Using the listing below, extract each line that has the word "patternedRecurrence" in it.

*MATERIALS PROVIDED*:
..............................

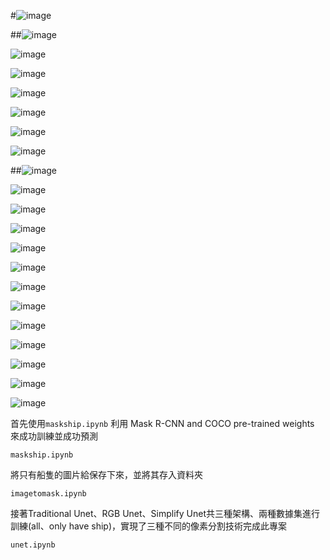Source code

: #![image](https://github.com/03053020ITE/ship-detection/blob/master/abstract.PNG)

##![image](https://github.com/03053020ITE/ship-detection/blob/master/7.PNG)

![image](https://github.com/03053020ITE/ship-detection/blob/master/1.PNG)

![image](https://github.com/03053020ITE/ship-detection/blob/master/2.PNG)

![image](https://github.com/03053020ITE/ship-detection/blob/master/3.PNG)

![image](https://github.com/03053020ITE/ship-detection/blob/master/4.PNG)

![image](https://github.com/03053020ITE/ship-detection/blob/master/5.PNG)

![image](https://github.com/03053020ITE/ship-detection/blob/master/6.PNG)

##![image](https://github.com/03053020ITE/ship-detection/blob/master/8.PNG)

![image](https://github.com/03053020ITE/ship-detection/blob/master/traditional%20unet%20image.PNG)

![image](https://github.com/03053020ITE/ship-detection/blob/master/traditional%20unet%20score%20image.PNG)

![image](https://github.com/03053020ITE/ship-detection/blob/master/traditional%20unet%20prdeict%20image.PNG)

![image](https://github.com/03053020ITE/ship-detection/blob/master/rgb%20unet%20image.PNG)

![image](https://github.com/03053020ITE/ship-detection/blob/master/rgb%20unet%20score%20image.PNG)

![image](https://github.com/03053020ITE/ship-detection/blob/master/rgb%20unet%20prdeict%20image.PNG)

![image](https://github.com/03053020ITE/ship-detection/blob/master/simplify%20unet%20image.PNG)

![image](https://github.com/03053020ITE/ship-detection/blob/master/simplify%20unet%20train.PNG)

![image](https://github.com/03053020ITE/ship-detection/blob/master/simplify%20unet%20score%20image.PNG)

![image](https://github.com/03053020ITE/ship-detection/blob/master/simplify%20unet%20prdeict%20image.PNG)

![image](https://github.com/03053020ITE/ship-detection/blob/master/simplify%20unet%20prdeict%20image2.PNG)

![image](https://github.com/03053020ITE/ship-detection/blob/master/simplify%20unet%20prdeict%20image3.PNG)

首先使用`maskship.ipynb` 利用 Mask R-CNN and COCO pre-trained weights 來成功訓練並成功預測
```
maskship.ipynb
```

將只有船隻的圖片給保存下來，並將其存入資料夾

```
imagetomask.ipynb
```
接著Traditional Unet、RGB Unet、Simplify Unet共三種架構、兩種數據集進行訓練(all、only have ship)，實現了三種不同的像素分割技術完成此專案

```
unet.ipynb
``` 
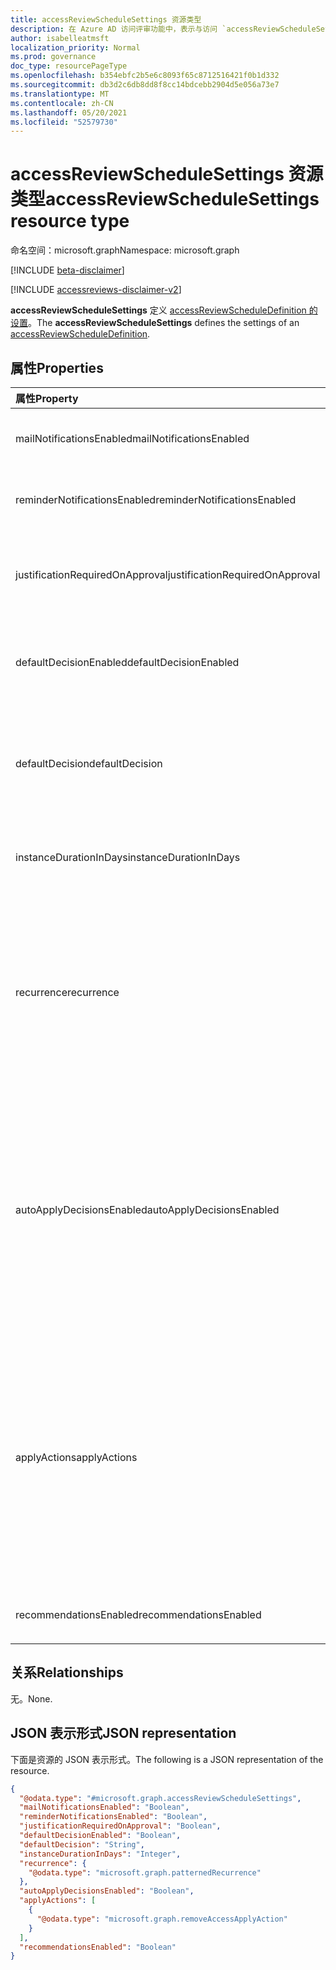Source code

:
 ```yaml
---
title: accessReviewScheduleSettings 资源类型
description: 在 Azure AD 访问评审功能中，表示与访问 `accessReviewScheduleSettings` 评审系列关联的设置。
author: isabelleatmsft
localization_priority: Normal
ms.prod: governance
doc_type: resourcePageType
ms.openlocfilehash: b354ebfc2b5e6c8093f65c8712516421f0b1d332
ms.sourcegitcommit: db3d2c6db8dd8f8cc14bdcebb2904d5e056a73e7
ms.translationtype: MT
ms.contentlocale: zh-CN
ms.lasthandoff: 05/20/2021
ms.locfileid: "52579730"
---
```

# <a name="accessreviewschedulesettings-resource-type"></a><span data-ttu-id="4d183-103">accessReviewScheduleSettings 资源类型</span><span class="sxs-lookup"><span data-stu-id="4d183-103">accessReviewScheduleSettings resource type</span></span>

<span data-ttu-id="4d183-104">命名空间：microsoft.graph</span><span class="sxs-lookup"><span data-stu-id="4d183-104">Namespace: microsoft.graph</span></span>

[!INCLUDE [beta-disclaimer](../../includes/beta-disclaimer.md)]

[!INCLUDE [accessreviews-disclaimer-v2](../../includes/accessreviews-disclaimer-v2.md)]

<span data-ttu-id="4d183-105">**accessReviewScheduleSettings** 定义 [accessReviewScheduleDefinition 的设置](accessreviewscheduledefinition.md)。</span><span class="sxs-lookup"><span data-stu-id="4d183-105">The **accessReviewScheduleSettings** defines the settings of an [accessReviewScheduleDefinition](accessreviewscheduledefinition.md).</span></span> 

## <a name="properties"></a><span data-ttu-id="4d183-106">属性</span><span class="sxs-lookup"><span data-stu-id="4d183-106">Properties</span></span>
| <span data-ttu-id="4d183-107">属性</span><span class="sxs-lookup"><span data-stu-id="4d183-107">Property</span></span>    | <span data-ttu-id="4d183-108">类型</span><span class="sxs-lookup"><span data-stu-id="4d183-108">Type</span></span>   | <span data-ttu-id="4d183-109">说明</span><span class="sxs-lookup"><span data-stu-id="4d183-109">Description</span></span> |
| :---------------| :---------- | :---------- |
| <span data-ttu-id="4d183-110">mailNotificationsEnabled</span><span class="sxs-lookup"><span data-stu-id="4d183-110">mailNotificationsEnabled</span></span>|<span data-ttu-id="4d183-111">布尔</span><span class="sxs-lookup"><span data-stu-id="4d183-111">Boolean</span></span> | <span data-ttu-id="4d183-112">指示是启用还是禁用电子邮件。</span><span class="sxs-lookup"><span data-stu-id="4d183-112">Indicates whether emails are enabled or disabled.</span></span> <span data-ttu-id="4d183-113">默认值为 `false`。</span><span class="sxs-lookup"><span data-stu-id="4d183-113">Default value is `false`.</span></span>               |
| <span data-ttu-id="4d183-114">reminderNotificationsEnabled</span><span class="sxs-lookup"><span data-stu-id="4d183-114">reminderNotificationsEnabled</span></span>|<span data-ttu-id="4d183-115">布尔</span><span class="sxs-lookup"><span data-stu-id="4d183-115">Boolean</span></span>  | <span data-ttu-id="4d183-116">指示是启用还是禁用提醒。</span><span class="sxs-lookup"><span data-stu-id="4d183-116">Indicates whether reminders are enabled or disabled.</span></span> <span data-ttu-id="4d183-117">默认值为 `false`。</span><span class="sxs-lookup"><span data-stu-id="4d183-117">Default value is `false`.</span></span>  |
| <span data-ttu-id="4d183-118">justificationRequiredOnApproval</span><span class="sxs-lookup"><span data-stu-id="4d183-118">justificationRequiredOnApproval</span></span>|<span data-ttu-id="4d183-119">布尔</span><span class="sxs-lookup"><span data-stu-id="4d183-119">Boolean</span></span> | <span data-ttu-id="4d183-120">指示是否要求审阅者提供其决策的理由。</span><span class="sxs-lookup"><span data-stu-id="4d183-120">Indicates whether reviewers are required to provide justification with their decision.</span></span> <span data-ttu-id="4d183-121">默认值为 `false`。</span><span class="sxs-lookup"><span data-stu-id="4d183-121">Default value is `false`.</span></span> |
| <span data-ttu-id="4d183-122">defaultDecisionEnabled</span><span class="sxs-lookup"><span data-stu-id="4d183-122">defaultDecisionEnabled</span></span>|<span data-ttu-id="4d183-123">布尔</span><span class="sxs-lookup"><span data-stu-id="4d183-123">Boolean</span></span> | <span data-ttu-id="4d183-124">指示在审阅者未响应时是启用还是禁用默认决策。</span><span class="sxs-lookup"><span data-stu-id="4d183-124">Indicates whether the default decision is enabled or disabled when reviewers do not respond.</span></span> <span data-ttu-id="4d183-125">默认值为 `false`。</span><span class="sxs-lookup"><span data-stu-id="4d183-125">Default value is `false`.</span></span> |
| <span data-ttu-id="4d183-126">defaultDecision</span><span class="sxs-lookup"><span data-stu-id="4d183-126">defaultDecision</span></span>|<span data-ttu-id="4d183-127">String</span><span class="sxs-lookup"><span data-stu-id="4d183-127">String</span></span> | <span data-ttu-id="4d183-128">如果已启用， `defaultDecisionEnabled` 则选择决策。</span><span class="sxs-lookup"><span data-stu-id="4d183-128">Decision chosen if `defaultDecisionEnabled` is enabled.</span></span> <span data-ttu-id="4d183-129">可以是 、 `Approve` `Deny` 或 `Recommendation` 之一。</span><span class="sxs-lookup"><span data-stu-id="4d183-129">Can be one of `Approve`, `Deny`, or `Recommendation`.</span></span> |
| <span data-ttu-id="4d183-130">instanceDurationInDays</span><span class="sxs-lookup"><span data-stu-id="4d183-130">instanceDurationInDays</span></span>|<span data-ttu-id="4d183-131">Int32</span><span class="sxs-lookup"><span data-stu-id="4d183-131">Int32</span></span> | <span data-ttu-id="4d183-132">每次重复审阅的持续时间 () `accessReviewInstance` 天数表示。</span><span class="sxs-lookup"><span data-stu-id="4d183-132">Duration of each recurrence of review (`accessReviewInstance`) in number of days.</span></span> |
| <span data-ttu-id="4d183-133">recurrence</span><span class="sxs-lookup"><span data-stu-id="4d183-133">recurrence</span></span>|[<span data-ttu-id="4d183-134">patternedRecurrence</span><span class="sxs-lookup"><span data-stu-id="4d183-134">patternedRecurrence</span></span>](../resources/patternedrecurrence.md) | <span data-ttu-id="4d183-135">使用标准定期对象定期Outlook设置。</span><span class="sxs-lookup"><span data-stu-id="4d183-135">Detailed settings for recurrence using the standard Outlook recurrence object.</span></span> <span data-ttu-id="4d183-136">仅 `weekly` 支持 `absoluteMonthly` **recurrencePattern 和 recurrencePattern。**</span><span class="sxs-lookup"><span data-stu-id="4d183-136">Only `weekly` and `absoluteMonthly` on **recurrencePattern** are supported.</span></span> <span data-ttu-id="4d183-137">使用 **recurrenceRange 上的 属性 startDate** 确定审阅开始的一天。 </span><span class="sxs-lookup"><span data-stu-id="4d183-137">Use the property **startDate** on **recurrenceRange** to determine the day the review starts.</span></span> |
| <span data-ttu-id="4d183-138">autoApplyDecisionsEnabled</span><span class="sxs-lookup"><span data-stu-id="4d183-138">autoApplyDecisionsEnabled</span></span>|<span data-ttu-id="4d183-139">布尔</span><span class="sxs-lookup"><span data-stu-id="4d183-139">Boolean</span></span> | <span data-ttu-id="4d183-140">指示是否自动应用决策。</span><span class="sxs-lookup"><span data-stu-id="4d183-140">Indicates whether decisions are automatically applied.</span></span> <span data-ttu-id="4d183-141">设置为 时，用户必须在审阅者完成访问评审后 `false` 手动应用决策。</span><span class="sxs-lookup"><span data-stu-id="4d183-141">When set to `false`, a user must apply the decisions manually once the reviewer completes the access review.</span></span> <span data-ttu-id="4d183-142">设置为 时，会在访问评审实例持续时间结束后自动应用决策，无论审阅 `true` 者是否已回复。</span><span class="sxs-lookup"><span data-stu-id="4d183-142">When set to `true`, decisions are applied automatically after the access review instance duration ends, whether or not the reviewers have responded.</span></span> <span data-ttu-id="4d183-143">默认值为 `false`。</span><span class="sxs-lookup"><span data-stu-id="4d183-143">Default value is `false`.</span></span> |
| <span data-ttu-id="4d183-144">applyActions</span><span class="sxs-lookup"><span data-stu-id="4d183-144">applyActions</span></span>|<span data-ttu-id="4d183-145">[accessReviewApplyAction](../resources/accessreviewapplyaction.md) 集合</span><span class="sxs-lookup"><span data-stu-id="4d183-145">[accessReviewApplyAction](../resources/accessreviewapplyaction.md) collection</span></span> | <span data-ttu-id="4d183-146">可选字段。</span><span class="sxs-lookup"><span data-stu-id="4d183-146">Optional field.</span></span> <span data-ttu-id="4d183-147">介绍审阅完成后要采取的操作。</span><span class="sxs-lookup"><span data-stu-id="4d183-147">Describes the  actions to take once a review is complete.</span></span> <span data-ttu-id="4d183-148">目前支持两种类型：默认 (`removeAccessApplyAction` 和) `disableAndDeleteUserApplyAction` 。</span><span class="sxs-lookup"><span data-stu-id="4d183-148">There are two types that are currently supported: `removeAccessApplyAction` (default) and `disableAndDeleteUserApplyAction`.</span></span> <span data-ttu-id="4d183-149">只需在 的情况下指定字段 `disableAndDeleteUserApplyAction` 。</span><span class="sxs-lookup"><span data-stu-id="4d183-149">Field only needs to be specified in the case of `disableAndDeleteUserApplyAction`.</span></span> <span data-ttu-id="4d183-150">请参阅 [accessReviewApplyAction](accessreviewapplyaction.md)。</span><span class="sxs-lookup"><span data-stu-id="4d183-150">See [accessReviewApplyAction](accessreviewapplyaction.md).</span></span> |
| <span data-ttu-id="4d183-151">recommendationsEnabled</span><span class="sxs-lookup"><span data-stu-id="4d183-151">recommendationsEnabled</span></span>|<span data-ttu-id="4d183-152">布尔</span><span class="sxs-lookup"><span data-stu-id="4d183-152">Boolean</span></span> | <span data-ttu-id="4d183-153">指示是否启用/禁用决策建议。</span><span class="sxs-lookup"><span data-stu-id="4d183-153">Indicates whether decision recommendations are enabled/disabled.</span></span> |

## <a name="relationships"></a><span data-ttu-id="4d183-154">关系</span><span class="sxs-lookup"><span data-stu-id="4d183-154">Relationships</span></span>
<span data-ttu-id="4d183-155">无。</span><span class="sxs-lookup"><span data-stu-id="4d183-155">None.</span></span>

## <a name="json-representation"></a><span data-ttu-id="4d183-156">JSON 表示形式</span><span class="sxs-lookup"><span data-stu-id="4d183-156">JSON representation</span></span>
<span data-ttu-id="4d183-157">下面是资源的 JSON 表示形式。</span><span class="sxs-lookup"><span data-stu-id="4d183-157">The following is a JSON representation of the resource.</span></span>
<!-- {
  "blockType": "resource",
  "@odata.type": "microsoft.graph.accessReviewScheduleSettings"
}
-->
``` json
{
  "@odata.type": "#microsoft.graph.accessReviewScheduleSettings",
  "mailNotificationsEnabled": "Boolean",
  "reminderNotificationsEnabled": "Boolean",
  "justificationRequiredOnApproval": "Boolean",
  "defaultDecisionEnabled": "Boolean",
  "defaultDecision": "String",
  "instanceDurationInDays": "Integer",
  "recurrence": {
    "@odata.type": "microsoft.graph.patternedRecurrence"
  },
  "autoApplyDecisionsEnabled": "Boolean",
  "applyActions": [
    {
      "@odata.type": "microsoft.graph.removeAccessApplyAction"
    }
  ],
  "recommendationsEnabled": "Boolean"
}
```

<!--
{
  "type": "#page.annotation",
  "description": "accessReviewScheduleSettings resource",
  "keywords": "",
  "section": "documentation",
  "tocPath": "",
  "suppressions": []
}
-->
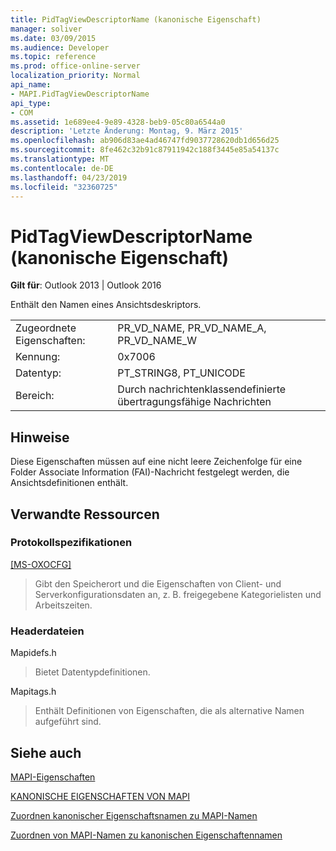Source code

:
 ```yaml
---
title: PidTagViewDescriptorName (kanonische Eigenschaft)
manager: soliver
ms.date: 03/09/2015
ms.audience: Developer
ms.topic: reference
ms.prod: office-online-server
localization_priority: Normal
api_name:
- MAPI.PidTagViewDescriptorName
api_type:
- COM
ms.assetid: 1e689ee4-9e89-4328-beb9-05c80a6544a0
description: 'Letzte Änderung: Montag, 9. März 2015'
ms.openlocfilehash: ab906d83ae4ad46747fd9037728620db1d656d25
ms.sourcegitcommit: 8fe462c32b91c87911942c188f3445e85a54137c
ms.translationtype: MT
ms.contentlocale: de-DE
ms.lasthandoff: 04/23/2019
ms.locfileid: "32360725"
---
```

# <a name="pidtagviewdescriptorname-canonical-property"></a>PidTagViewDescriptorName (kanonische Eigenschaft)

  
  
**Gilt für**: Outlook 2013 | Outlook 2016 
  
Enthält den Namen eines Ansichtsdeskriptors.
  
|||
|:-----|:-----|
|Zugeordnete Eigenschaften:  <br/> |PR_VD_NAME, PR_VD_NAME_A, PR_VD_NAME_W  <br/> |
|Kennung:  <br/> |0x7006  <br/> |
|Datentyp:  <br/> |PT_STRING8, PT_UNICODE  <br/> |
|Bereich:  <br/> |Durch nachrichtenklassendefinierte übertragungsfähige Nachrichten  <br/> |
   
## <a name="remarks"></a>Hinweise

Diese Eigenschaften müssen auf eine nicht leere Zeichenfolge für eine Folder Associate Information (FAI)-Nachricht festgelegt werden, die Ansichtsdefinitionen enthält.
  
## <a name="related-resources"></a>Verwandte Ressourcen

### <a name="protocol-specifications"></a>Protokollspezifikationen

[[MS-OXOCFG]](https://msdn.microsoft.com/library/7d466dd5-c156-4da9-9a01-75c78e7e1a67%28Office.15%29.aspx)
  
> Gibt den Speicherort und die Eigenschaften von Client- und Serverkonfigurationsdaten an, z. B. freigegebene Kategorielisten und Arbeitszeiten.
    
### <a name="header-files"></a>Headerdateien

Mapidefs.h
  
> Bietet Datentypdefinitionen.
    
Mapitags.h
  
> Enthält Definitionen von Eigenschaften, die als alternative Namen aufgeführt sind.
    
## <a name="see-also"></a>Siehe auch



[MAPI-Eigenschaften](mapi-properties.md)
  
[KANONISCHE EIGENSCHAFTEN VON MAPI](mapi-canonical-properties.md)
  
[Zuordnen kanonischer Eigenschaftsnamen zu MAPI-Namen](mapping-canonical-property-names-to-mapi-names.md)
  
[Zuordnen von MAPI-Namen zu kanonischen Eigenschaftennamen](mapping-mapi-names-to-canonical-property-names.md)

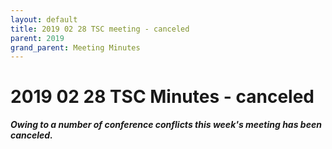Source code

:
 ```yaml
---
layout: default
title: 2019 02 28 TSC meeting - canceled
parent: 2019
grand_parent: Meeting Minutes
---
```

# 2019 02 28 TSC Minutes - canceled

***Owing to a number of conference conflicts this week's meeting has been canceled.***

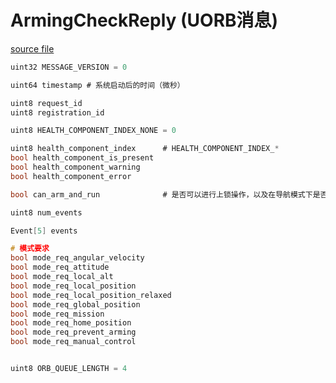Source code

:# ArmingCheckReply (UORB消息)

[source file](https://github.com/PX4/PX4-Autopilot/blob/main/msg/versioned/ArmingCheckReply.msg)

```c
uint32 MESSAGE_VERSION = 0

uint64 timestamp # 系统启动后的时间（微秒）

uint8 request_id
uint8 registration_id

uint8 HEALTH_COMPONENT_INDEX_NONE = 0

uint8 health_component_index      # HEALTH_COMPONENT_INDEX_*
bool health_component_is_present
bool health_component_warning
bool health_component_error

bool can_arm_and_run              # 是否可以进行上锁操作，以及在导航模式下是否可以运行

uint8 num_events

Event[5] events

# 模式要求
bool mode_req_angular_velocity
bool mode_req_attitude
bool mode_req_local_alt
bool mode_req_local_position
bool mode_req_local_position_relaxed
bool mode_req_global_position
bool mode_req_mission
bool mode_req_home_position
bool mode_req_prevent_arming
bool mode_req_manual_control


uint8 ORB_QUEUE_LENGTH = 4

```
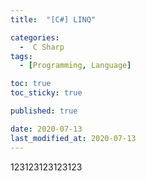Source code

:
 ```yaml
---
title:  "[C#] LINQ" 

categories:
  -  C Sharp
tags:
  - [Programming, Language]

toc: true
toc_sticky: true

published: true

date: 2020-07-13
last_modified_at: 2020-07-13
---
```


123123123123123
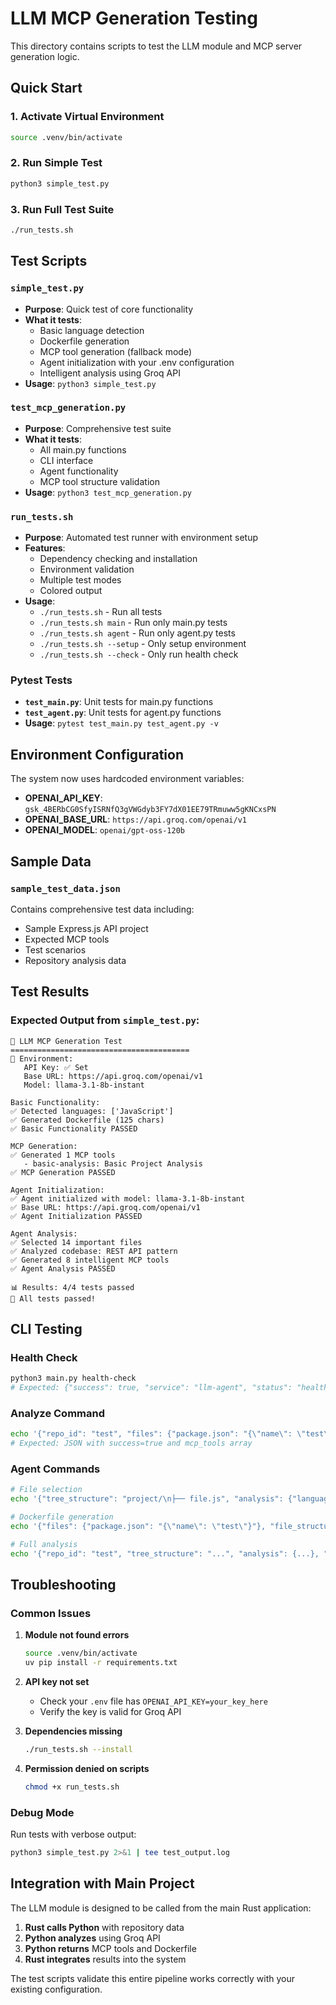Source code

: # LLM MCP Generation Testing

This directory contains scripts to test the LLM module and MCP server generation logic.

## Quick Start

### 1. Activate Virtual Environment
```bash
source .venv/bin/activate
```

### 2. Run Simple Test
```bash
python3 simple_test.py
```

### 3. Run Full Test Suite
```bash
./run_tests.sh
```

## Test Scripts

### `simple_test.py`
- **Purpose**: Quick test of core functionality
- **What it tests**:
  - Basic language detection
  - Dockerfile generation
  - MCP tool generation (fallback mode)
  - Agent initialization with your .env configuration
  - Intelligent analysis using Groq API
- **Usage**: `python3 simple_test.py`

### `test_mcp_generation.py`
- **Purpose**: Comprehensive test suite
- **What it tests**:
  - All main.py functions
  - CLI interface
  - Agent functionality
  - MCP tool structure validation
- **Usage**: `python3 test_mcp_generation.py`

### `run_tests.sh`
- **Purpose**: Automated test runner with environment setup
- **Features**:
  - Dependency checking and installation
  - Environment validation
  - Multiple test modes
  - Colored output
- **Usage**: 
  - `./run_tests.sh` - Run all tests
  - `./run_tests.sh main` - Run only main.py tests
  - `./run_tests.sh agent` - Run only agent.py tests
  - `./run_tests.sh --setup` - Only setup environment
  - `./run_tests.sh --check` - Only run health check

### Pytest Tests
- **`test_main.py`**: Unit tests for main.py functions
- **`test_agent.py`**: Unit tests for agent.py functions
- **Usage**: `pytest test_main.py test_agent.py -v`

## Environment Configuration

The system now uses hardcoded environment variables:
- **OPENAI_API_KEY**: `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`
- **OPENAI_BASE_URL**: `https://api.groq.com/openai/v1`
- **OPENAI_MODEL**: `openai/gpt-oss-120b`

## Sample Data

### `sample_test_data.json`
Contains comprehensive test data including:
- Sample Express.js API project
- Expected MCP tools
- Test scenarios
- Repository analysis data

## Test Results

### Expected Output from `simple_test.py`:
```
🚀 LLM MCP Generation Test
========================================
🔧 Environment:
   API Key: ✅ Set
   Base URL: https://api.groq.com/openai/v1
   Model: llama-3.1-8b-instant

Basic Functionality:
✅ Detected languages: ['JavaScript']
✅ Generated Dockerfile (125 chars)
✅ Basic Functionality PASSED

MCP Generation:
✅ Generated 1 MCP tools
   - basic-analysis: Basic Project Analysis
✅ MCP Generation PASSED

Agent Initialization:
✅ Agent initialized with model: llama-3.1-8b-instant
✅ Base URL: https://api.groq.com/openai/v1
✅ Agent Initialization PASSED

Agent Analysis:
✅ Selected 14 important files
✅ Analyzed codebase: REST API pattern
✅ Generated 8 intelligent MCP tools
✅ Agent Analysis PASSED

📊 Results: 4/4 tests passed
🎉 All tests passed!
```

## CLI Testing

### Health Check
```bash
python3 main.py health-check
# Expected: {"success": true, "service": "llm-agent", "status": "healthy", "version": "0.1.0"}
```

### Analyze Command
```bash
echo '{"repo_id": "test", "files": {"package.json": "{\"name\": \"test\"}"}}' | python3 main.py analyze
# Expected: JSON with success=true and mcp_tools array
```

### Agent Commands
```bash
# File selection
echo '{"tree_structure": "project/\n├── file.js", "analysis": {"languages": ["JavaScript"]}}' | python3 agent.py select-files

# Dockerfile generation
echo '{"files": {"package.json": "{\"name\": \"test\"}"}, "file_structure": {"languages": ["JavaScript"]}}' | python3 agent.py generate-dockerfile

# Full analysis
echo '{"repo_id": "test", "tree_structure": "...", "analysis": {...}, "important_files": [...]}' | python3 agent.py analyze-and-generate
```

## Troubleshooting

### Common Issues

1. **Module not found errors**
   ```bash
   source .venv/bin/activate
   uv pip install -r requirements.txt
   ```

2. **API key not set**
   - Check your `.env` file has `OPENAI_API_KEY=your_key_here`
   - Verify the key is valid for Groq API

3. **Dependencies missing**
   ```bash
   ./run_tests.sh --install
   ```

4. **Permission denied on scripts**
   ```bash
   chmod +x run_tests.sh
   ```

### Debug Mode

Run tests with verbose output:
```bash
python3 simple_test.py 2>&1 | tee test_output.log
```

## Integration with Main Project

The LLM module is designed to be called from the main Rust application:

1. **Rust calls Python** with repository data
2. **Python analyzes** using Groq API
3. **Python returns** MCP tools and Dockerfile
4. **Rust integrates** results into the system

The test scripts validate this entire pipeline works correctly with your existing configuration.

..............................

*EXERCISE SOLUTION*:
| <span data-ttu-id="4d183-133">recurrence</span><span class="sxs-lookup"><span data-stu-id="4d183-133">recurrence</span></span>|[<span data-ttu-id="4d183-134">patternedRecurrence</span><span class="sxs-lookup"><span data-stu-id="4d183-134">patternedRecurrence</span></span>](../resources/patternedrecurrence.md) | <span data-ttu-id="4d183-135">使用标准定期对象定期Outlook设置。</span><span class="sxs-lookup"><span data-stu-id="4d183-135">Detailed settings for recurrence using the standard Outlook recurrence object.</span></span> <span data-ttu-id="4d183-136">仅 `weekly` 支持 `absoluteMonthly` **recurrencePattern 和 recurrencePattern。**</span><span class="sxs-lookup"><span data-stu-id="4d183-136">Only `weekly` and `absoluteMonthly` on **recurrencePattern** are supported.</span></span> <span data-ttu-id="4d183-137">使用 **recurrenceRange 上的 属性 startDate** 确定审阅开始的一天。 </span><span class="sxs-lookup"><span data-stu-id="4d183-137">Use the property **startDate** on **recurrenceRange** to determine the day the review starts.</span></span> |
    "@odata.type": "microsoft.graph.patternedRecurrence"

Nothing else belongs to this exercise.